2024年5月13日(月)

Wedge REPORT

2010年12月14日

 法的根拠を求められる可能性があるにもかかわらず、条例案提出側は、なぜそれを武器に闘い通さなかったのか。ある埼玉県議会関係者によると、「(防災ヘリ)有料化条例案は、自民党内でも最後まで懸念が噴出していた。純粋に内容について疑問を抱いているのなら仕方ないが、実は反対した人々の中には、今回防災ヘリ有料化条例案を提出した議員団から、過去に別の条例案を反対された経験がある議員もいて、その仕返しとして反対を貫いたのでは」という話もあった。同県議会では「そのような事実は把握していない」(政策調査課担当者)とのことだが、田村議員らが条例成立の武器となる法的根拠をもちださなかったのは、内容とは直接関係のない何らかの力学が働いていたのでは、と想像せざるを得ない。

無防備な登山者に警鐘を

 消防庁統計によると、消防防災ヘリの出動件数は平成21年で7165件、10年前と比較して2.4倍となっている。山岳遭難事故に詳しいライターの羽根田治氏は、「(防災ヘリを)何が何でも有料化、というのは乱暴な議論だが、これだけ事故が増えている以上、何らかの措置が必要であることは間違いない」と述べる。気軽に、無防備に、山に入る人々に警鐘を鳴らし、意識を改革してもらうにも、実費負担のこの条例案は有効ではなかったのだろうか。

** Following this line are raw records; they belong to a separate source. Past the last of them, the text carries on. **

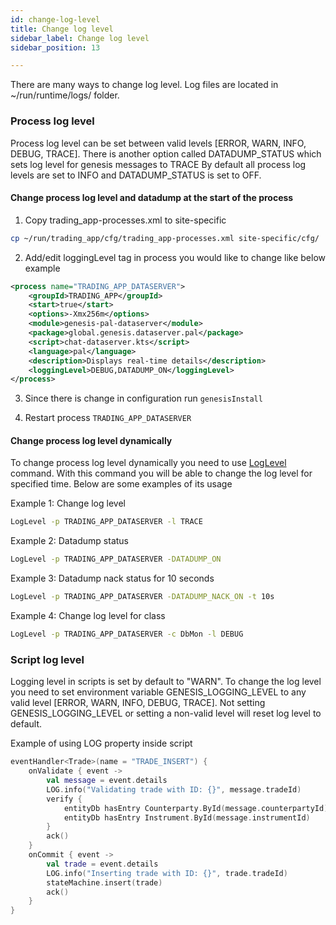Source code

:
 ```yaml
---
id: change-log-level
title: Change log level
sidebar_label: Change log level
sidebar_position: 13

---
```


There are many ways to change log level.
Log files are located in ~/run/runtime/logs/ folder.


### Process log level

Process log level can be set between valid levels [ERROR, WARN, INFO, DEBUG, TRACE].
There is another option called DATADUMP_STATUS which sets log level for genesis messages to TRACE
By default all process log levels are set to INFO and DATADUMP_STATUS is set to OFF.

#### Change process log level and datadump at the start of the process

1. Copy trading_app-processes.xml to site-specific
   
```bash
cp ~/run/trading_app/cfg/trading_app-processes.xml site-specific/cfg/
```

2. Add/edit loggingLevel tag in process you would like to change like below example

```xml
<process name="TRADING_APP_DATASERVER">
    <groupId>TRADING_APP</groupId>
    <start>true</start>
    <options>-Xmx256m</options>
    <module>genesis-pal-dataserver</module>
    <package>global.genesis.dataserver.pal</package>
    <script>chat-dataserver.kts</script>
    <language>pal</language>
    <description>Displays real-time details</description>
    <loggingLevel>DEBUG,DATADUMP_ON</loggingLevel>
</process> 
```

3. Since there is change in configuration run `genesisInstall`

4. Restart process `TRADING_APP_DATASERVER`

#### Change process log level dynamically

To change process log level dynamically you need to use [LogLevel](/server-reference/operations/commands/#loglevel-script) command.
With this command you will be able to change the log level for specified time.
Below are some examples of its usage

Example 1: Change log level

```bash
LogLevel -p TRADING_APP_DATASERVER -l TRACE
```

Example 2: Datadump status

```bash
LogLevel -p TRADING_APP_DATASERVER -DATADUMP_ON
```

Example 3: Datadump nack status for 10 seconds

```bash
LogLevel -p TRADING_APP_DATASERVER -DATADUMP_NACK_ON -t 10s
```

Example 4: Change log level for class

```bash
LogLevel -p TRADING_APP_DATASERVER -c DbMon -l DEBUG
```

### Script log level

Logging level in scripts is set by default to "WARN". To change the log level you need to set environment variable GENESIS_LOGGING_LEVEL to any valid level [ERROR, WARN, INFO, DEBUG, TRACE]. Not setting GENESIS_LOGGING_LEVEL or setting a non-valid level will reset log level to default.

Example of using LOG property inside script
```kotlin {4,13} 
eventHandler<Trade>(name = "TRADE_INSERT") {
    onValidate { event ->
        val message = event.details
        LOG.info("Validating trade with ID: {}", message.tradeId)
        verify {
            entityDb hasEntry Counterparty.ById(message.counterpartyId)
            entityDb hasEntry Instrument.ById(message.instrumentId)
        }
        ack()
    }
    onCommit { event ->
        val trade = event.details
        LOG.info("Inserting trade with ID: {}", trade.tradeId)
        stateMachine.insert(trade)
        ack()
    }
}
```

 残念ながら今回の埼玉県では、前例がないということに尻込みし、費用請求における法的根拠を求めることができる可能性、航空法・消防法などに抵触しない仕組みづくりの見通しがある程度立っていたにもかかわらず、政治的力学に阻まれ、大きな一歩を踏み出すことができなかった。山岳遭難事故を減らすためにも、他県も含めて引き続き議論を深め、条例の制定を目指してほしい。